• [Task to complete]:
Here are records with pictures in them. Copy all of them exactly and leave the pictures out.
-------- Material for this task
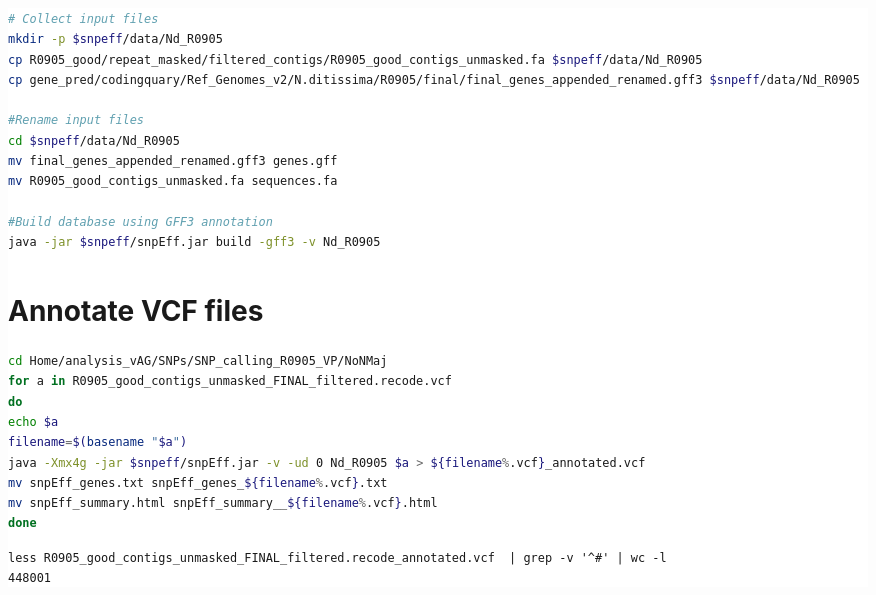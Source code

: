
 ```bash
# Collect input files
mkdir -p $snpeff/data/Nd_R0905
cp R0905_good/repeat_masked/filtered_contigs/R0905_good_contigs_unmasked.fa $snpeff/data/Nd_R0905
cp gene_pred/codingquary/Ref_Genomes_v2/N.ditissima/R0905/final/final_genes_appended_renamed.gff3 $snpeff/data/Nd_R0905

#Rename input files
cd $snpeff/data/Nd_R0905
mv final_genes_appended_renamed.gff3 genes.gff
mv R0905_good_contigs_unmasked.fa sequences.fa

#Build database using GFF3 annotation
java -jar $snpeff/snpEff.jar build -gff3 -v Nd_R0905
```


# Annotate VCF files

```bash
cd Home/analysis_vAG/SNPs/SNP_calling_R0905_VP/NoNMaj
for a in R0905_good_contigs_unmasked_FINAL_filtered.recode.vcf
do
echo $a
filename=$(basename "$a")
java -Xmx4g -jar $snpeff/snpEff.jar -v -ud 0 Nd_R0905 $a > ${filename%.vcf}_annotated.vcf
mv snpEff_genes.txt snpEff_genes_${filename%.vcf}.txt
mv snpEff_summary.html snpEff_summary__${filename%.vcf}.html
done
```
```
less R0905_good_contigs_unmasked_FINAL_filtered.recode_annotated.vcf  | grep -v '^#' | wc -l
448001
```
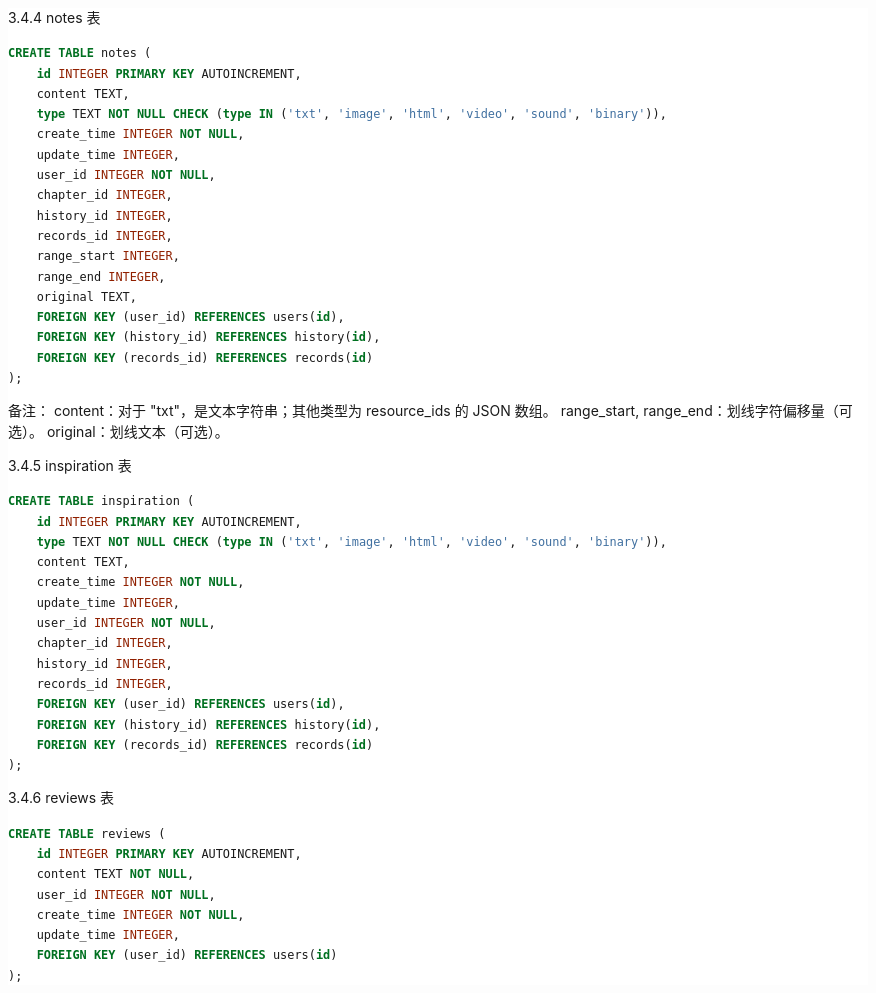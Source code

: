 3.4.4 notes 表

```sql
CREATE TABLE notes (
    id INTEGER PRIMARY KEY AUTOINCREMENT,
    content TEXT,
    type TEXT NOT NULL CHECK (type IN ('txt', 'image', 'html', 'video', 'sound', 'binary')),
    create_time INTEGER NOT NULL,
    update_time INTEGER,
    user_id INTEGER NOT NULL,
    chapter_id INTEGER,
    history_id INTEGER,
    records_id INTEGER,
    range_start INTEGER,
    range_end INTEGER,
    original TEXT,
    FOREIGN KEY (user_id) REFERENCES users(id),
    FOREIGN KEY (history_id) REFERENCES history(id),
    FOREIGN KEY (records_id) REFERENCES records(id)
);
```

备注：
content：对于 "txt"，是文本字符串；其他类型为 resource_ids 的 JSON 数组。
range_start, range_end：划线字符偏移量（可选）。
original：划线文本（可选）。

3.4.5 inspiration 表

```sql
CREATE TABLE inspiration (
    id INTEGER PRIMARY KEY AUTOINCREMENT,
    type TEXT NOT NULL CHECK (type IN ('txt', 'image', 'html', 'video', 'sound', 'binary')),
    content TEXT,
    create_time INTEGER NOT NULL,
    update_time INTEGER,
    user_id INTEGER NOT NULL,
    chapter_id INTEGER,
    history_id INTEGER,
    records_id INTEGER,
    FOREIGN KEY (user_id) REFERENCES users(id),
    FOREIGN KEY (history_id) REFERENCES history(id),
    FOREIGN KEY (records_id) REFERENCES records(id)
);
```

3.4.6 reviews 表

```sql
CREATE TABLE reviews (
    id INTEGER PRIMARY KEY AUTOINCREMENT,
    content TEXT NOT NULL,
    user_id INTEGER NOT NULL,
    create_time INTEGER NOT NULL,
    update_time INTEGER,
    FOREIGN KEY (user_id) REFERENCES users(id)
);
```
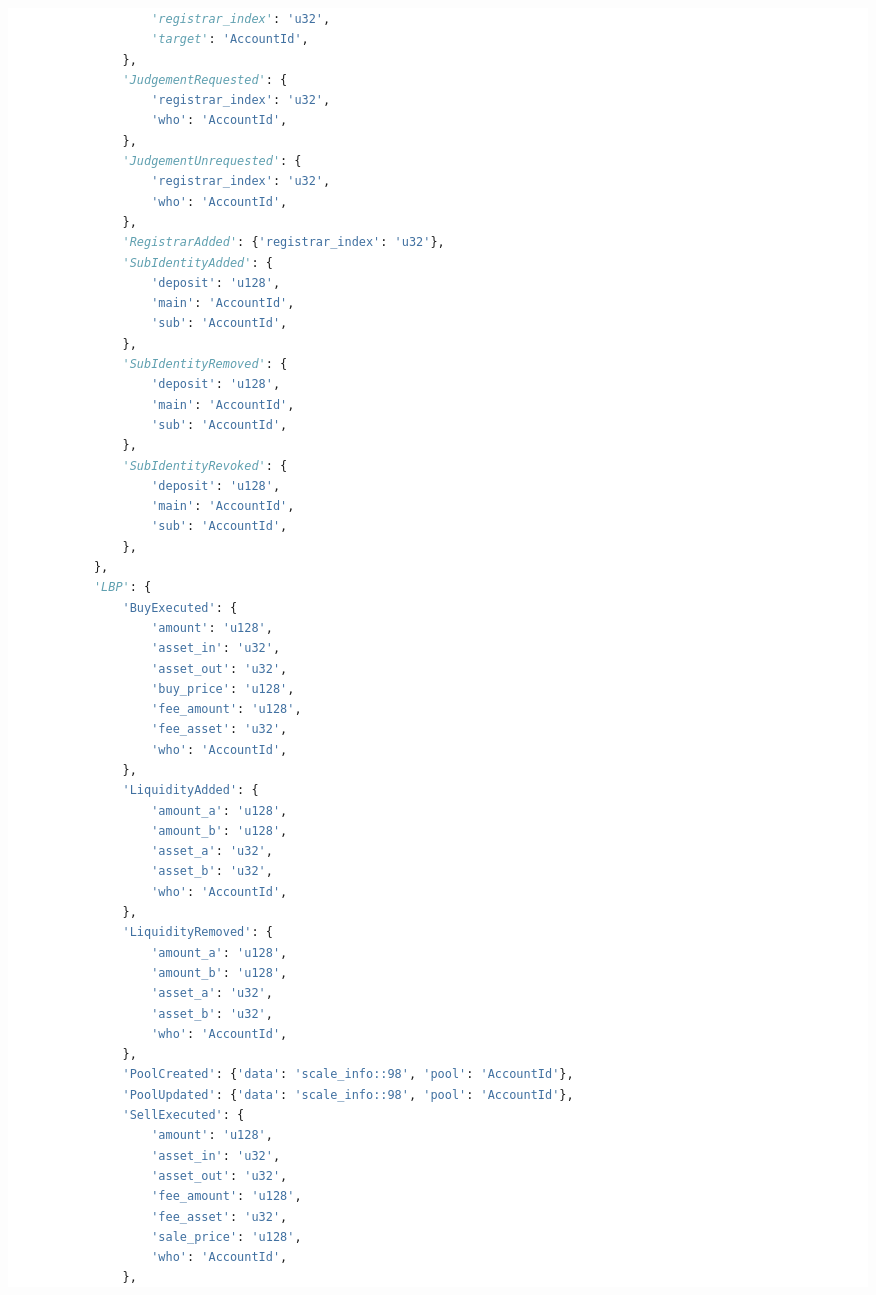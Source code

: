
 ```python
                    'registrar_index': 'u32',
                    'target': 'AccountId',
                },
                'JudgementRequested': {
                    'registrar_index': 'u32',
                    'who': 'AccountId',
                },
                'JudgementUnrequested': {
                    'registrar_index': 'u32',
                    'who': 'AccountId',
                },
                'RegistrarAdded': {'registrar_index': 'u32'},
                'SubIdentityAdded': {
                    'deposit': 'u128',
                    'main': 'AccountId',
                    'sub': 'AccountId',
                },
                'SubIdentityRemoved': {
                    'deposit': 'u128',
                    'main': 'AccountId',
                    'sub': 'AccountId',
                },
                'SubIdentityRevoked': {
                    'deposit': 'u128',
                    'main': 'AccountId',
                    'sub': 'AccountId',
                },
            },
            'LBP': {
                'BuyExecuted': {
                    'amount': 'u128',
                    'asset_in': 'u32',
                    'asset_out': 'u32',
                    'buy_price': 'u128',
                    'fee_amount': 'u128',
                    'fee_asset': 'u32',
                    'who': 'AccountId',
                },
                'LiquidityAdded': {
                    'amount_a': 'u128',
                    'amount_b': 'u128',
                    'asset_a': 'u32',
                    'asset_b': 'u32',
                    'who': 'AccountId',
                },
                'LiquidityRemoved': {
                    'amount_a': 'u128',
                    'amount_b': 'u128',
                    'asset_a': 'u32',
                    'asset_b': 'u32',
                    'who': 'AccountId',
                },
                'PoolCreated': {'data': 'scale_info::98', 'pool': 'AccountId'},
                'PoolUpdated': {'data': 'scale_info::98', 'pool': 'AccountId'},
                'SellExecuted': {
                    'amount': 'u128',
                    'asset_in': 'u32',
                    'asset_out': 'u32',
                    'fee_amount': 'u128',
                    'fee_asset': 'u32',
                    'sale_price': 'u128',
                    'who': 'AccountId',
                },
```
----------------
• [Your solution]:
Source code

:
 ```bash
# Collect input files
mkdir -p $snpeff/data/Nd_R0905
cp R0905_good/repeat_masked/filtered_contigs/R0905_good_contigs_unmasked.fa $snpeff/data/Nd_R0905
cp gene_pred/codingquary/Ref_Genomes_v2/N.ditissima/R0905/final/final_genes_appended_renamed.gff3 $snpeff/data/Nd_R0905

#Rename input files
cd $snpeff/data/Nd_R0905
mv final_genes_appended_renamed.gff3 genes.gff
mv R0905_good_contigs_unmasked.fa sequences.fa

#Build database using GFF3 annotation
java -jar $snpeff/snpEff.jar build -gff3 -v Nd_R0905
```


# Annotate VCF files

```bash
cd Home/analysis_vAG/SNPs/SNP_calling_R0905_VP/NoNMaj
for a in R0905_good_contigs_unmasked_FINAL_filtered.recode.vcf
do
echo $a
filename=$(basename "$a")
java -Xmx4g -jar $snpeff/snpEff.jar -v -ud 0 Nd_R0905 $a > ${filename%.vcf}_annotated.vcf
mv snpEff_genes.txt snpEff_genes_${filename%.vcf}.txt
mv snpEff_summary.html snpEff_summary__${filename%.vcf}.html
done
```
```
less R0905_good_contigs_unmasked_FINAL_filtered.recode_annotated.vcf  | grep -v '^#' | wc -l
448001
```
Source code

: 3.4.4 notes 表

```sql
CREATE TABLE notes (
    id INTEGER PRIMARY KEY AUTOINCREMENT,
    content TEXT,
    type TEXT NOT NULL CHECK (type IN ('txt', 'image', 'html', 'video', 'sound', 'binary')),
    create_time INTEGER NOT NULL,
    update_time INTEGER,
    user_id INTEGER NOT NULL,
    chapter_id INTEGER,
    history_id INTEGER,
    records_id INTEGER,
    range_start INTEGER,
    range_end INTEGER,
    original TEXT,
    FOREIGN KEY (user_id) REFERENCES users(id),
    FOREIGN KEY (history_id) REFERENCES history(id),
    FOREIGN KEY (records_id) REFERENCES records(id)
);
```

备注：
content：对于 "txt"，是文本字符串；其他类型为 resource_ids 的 JSON 数组。
range_start, range_end：划线字符偏移量（可选）。
original：划线文本（可选）。

3.4.5 inspiration 表

```sql
CREATE TABLE inspiration (
    id INTEGER PRIMARY KEY AUTOINCREMENT,
    type TEXT NOT NULL CHECK (type IN ('txt', 'image', 'html', 'video', 'sound', 'binary')),
    content TEXT,
    create_time INTEGER NOT NULL,
    update_time INTEGER,
    user_id INTEGER NOT NULL,
    chapter_id INTEGER,
    history_id INTEGER,
    records_id INTEGER,
    FOREIGN KEY (user_id) REFERENCES users(id),
    FOREIGN KEY (history_id) REFERENCES history(id),
    FOREIGN KEY (records_id) REFERENCES records(id)
);
```

3.4.6 reviews 表

```sql
CREATE TABLE reviews (
    id INTEGER PRIMARY KEY AUTOINCREMENT,
    content TEXT NOT NULL,
    user_id INTEGER NOT NULL,
    create_time INTEGER NOT NULL,
    update_time INTEGER,
    FOREIGN KEY (user_id) REFERENCES users(id)
);
```
Source code

:
 ```python
                    'registrar_index': 'u32',
                    'target': 'AccountId',
                },
                'JudgementRequested': {
                    'registrar_index': 'u32',
                    'who': 'AccountId',
                },
                'JudgementUnrequested': {
                    'registrar_index': 'u32',
                    'who': 'AccountId',
                },
                'RegistrarAdded': {'registrar_index': 'u32'},
                'SubIdentityAdded': {
                    'deposit': 'u128',
                    'main': 'AccountId',
                    'sub': 'AccountId',
                },
                'SubIdentityRemoved': {
                    'deposit': 'u128',
                    'main': 'AccountId',
                    'sub': 'AccountId',
                },
                'SubIdentityRevoked': {
                    'deposit': 'u128',
                    'main': 'AccountId',
                    'sub': 'AccountId',
                },
            },
            'LBP': {
                'BuyExecuted': {
                    'amount': 'u128',
                    'asset_in': 'u32',
                    'asset_out': 'u32',
                    'buy_price': 'u128',
                    'fee_amount': 'u128',
                    'fee_asset': 'u32',
                    'who': 'AccountId',
                },
                'LiquidityAdded': {
                    'amount_a': 'u128',
                    'amount_b': 'u128',
                    'asset_a': 'u32',
                    'asset_b': 'u32',
                    'who': 'AccountId',
                },
                'LiquidityRemoved': {
                    'amount_a': 'u128',
                    'amount_b': 'u128',
                    'asset_a': 'u32',
                    'asset_b': 'u32',
                    'who': 'AccountId',
                },
                'PoolCreated': {'data': 'scale_info::98', 'pool': 'AccountId'},
                'PoolUpdated': {'data': 'scale_info::98', 'pool': 'AccountId'},
                'SellExecuted': {
                    'amount': 'u128',
                    'asset_in': 'u32',
                    'asset_out': 'u32',
                    'fee_amount': 'u128',
                    'fee_asset': 'u32',
                    'sale_price': 'u128',
                    'who': 'AccountId',
                },
```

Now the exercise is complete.